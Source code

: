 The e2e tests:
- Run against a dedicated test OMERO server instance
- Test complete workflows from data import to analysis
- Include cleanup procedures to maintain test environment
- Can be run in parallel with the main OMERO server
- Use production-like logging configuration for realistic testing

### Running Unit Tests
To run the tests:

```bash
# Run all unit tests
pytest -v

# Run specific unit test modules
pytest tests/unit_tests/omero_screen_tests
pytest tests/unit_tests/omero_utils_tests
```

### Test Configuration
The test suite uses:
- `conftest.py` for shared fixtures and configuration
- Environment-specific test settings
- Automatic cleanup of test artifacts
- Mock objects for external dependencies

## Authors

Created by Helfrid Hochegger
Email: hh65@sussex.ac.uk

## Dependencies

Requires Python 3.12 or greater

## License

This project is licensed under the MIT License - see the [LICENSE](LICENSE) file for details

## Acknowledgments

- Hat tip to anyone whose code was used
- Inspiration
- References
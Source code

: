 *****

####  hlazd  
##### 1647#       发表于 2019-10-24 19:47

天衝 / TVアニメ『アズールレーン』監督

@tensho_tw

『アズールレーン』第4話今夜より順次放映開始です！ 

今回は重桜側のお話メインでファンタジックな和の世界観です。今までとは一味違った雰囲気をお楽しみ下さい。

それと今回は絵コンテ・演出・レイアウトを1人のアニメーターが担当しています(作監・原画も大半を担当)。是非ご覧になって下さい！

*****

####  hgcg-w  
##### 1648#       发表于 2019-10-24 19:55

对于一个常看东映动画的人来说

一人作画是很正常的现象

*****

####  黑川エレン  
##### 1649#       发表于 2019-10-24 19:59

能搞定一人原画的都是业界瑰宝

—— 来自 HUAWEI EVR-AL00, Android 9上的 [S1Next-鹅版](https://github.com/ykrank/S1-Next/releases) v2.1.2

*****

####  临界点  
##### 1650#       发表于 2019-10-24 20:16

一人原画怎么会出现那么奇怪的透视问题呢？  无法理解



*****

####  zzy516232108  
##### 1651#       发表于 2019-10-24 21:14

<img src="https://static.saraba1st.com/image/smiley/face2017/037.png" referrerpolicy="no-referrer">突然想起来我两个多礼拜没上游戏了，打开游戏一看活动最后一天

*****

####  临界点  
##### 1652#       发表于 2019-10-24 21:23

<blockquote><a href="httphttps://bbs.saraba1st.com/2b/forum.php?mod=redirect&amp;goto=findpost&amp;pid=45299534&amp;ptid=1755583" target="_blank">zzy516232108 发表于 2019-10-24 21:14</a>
====
The answer is the line containing "今回は重桜側のお話メインでフ" together with every line after it in the records, repeated exactly and with nothing else.

§ Problem solution:
今回は重桜側のお話メインでファンタジックな和の世界観です。今までとは一味違った雰囲気をお楽しみ下さい。

それと今回は絵コンテ・演出・レイアウトを1人のアニメーターが担当しています(作監・原画も大半を担当)。是非ご覧になって下さい！

*****

####  hgcg-w  
##### 1648#       发表于 2019-10-24 19:55

对于一个常看东映动画的人来说

一人作画是很正常的现象

*****

####  黑川エレン  
##### 1649#       发表于 2019-10-24 19:59

能搞定一人原画的都是业界瑰宝

—— 来自 HUAWEI EVR-AL00, Android 9上的 [S1Next-鹅版](https://github.com/ykrank/S1-Next/releases) v2.1.2

*****

####  临界点  
##### 1650#       发表于 2019-10-24 20:16

一人原画怎么会出现那么奇怪的透视问题呢？  无法理解



*****

####  zzy516232108  
##### 1651#       发表于 2019-10-24 21:14

<img src="https://static.saraba1st.com/image/smiley/face2017/037.png" referrerpolicy="no-referrer">突然想起来我两个多礼拜没上游戏了，打开游戏一看活动最后一天

*****

####  临界点  
##### 1652#       发表于 2019-10-24 21:23

<blockquote><a href="httphttps://bbs.saraba1st.com/2b/forum.php?mod=redirect&amp;goto=findpost&amp;pid=45299534&amp;ptid=1755583" target="_blank">zzy516232108 发表于 2019-10-24 21:14</a>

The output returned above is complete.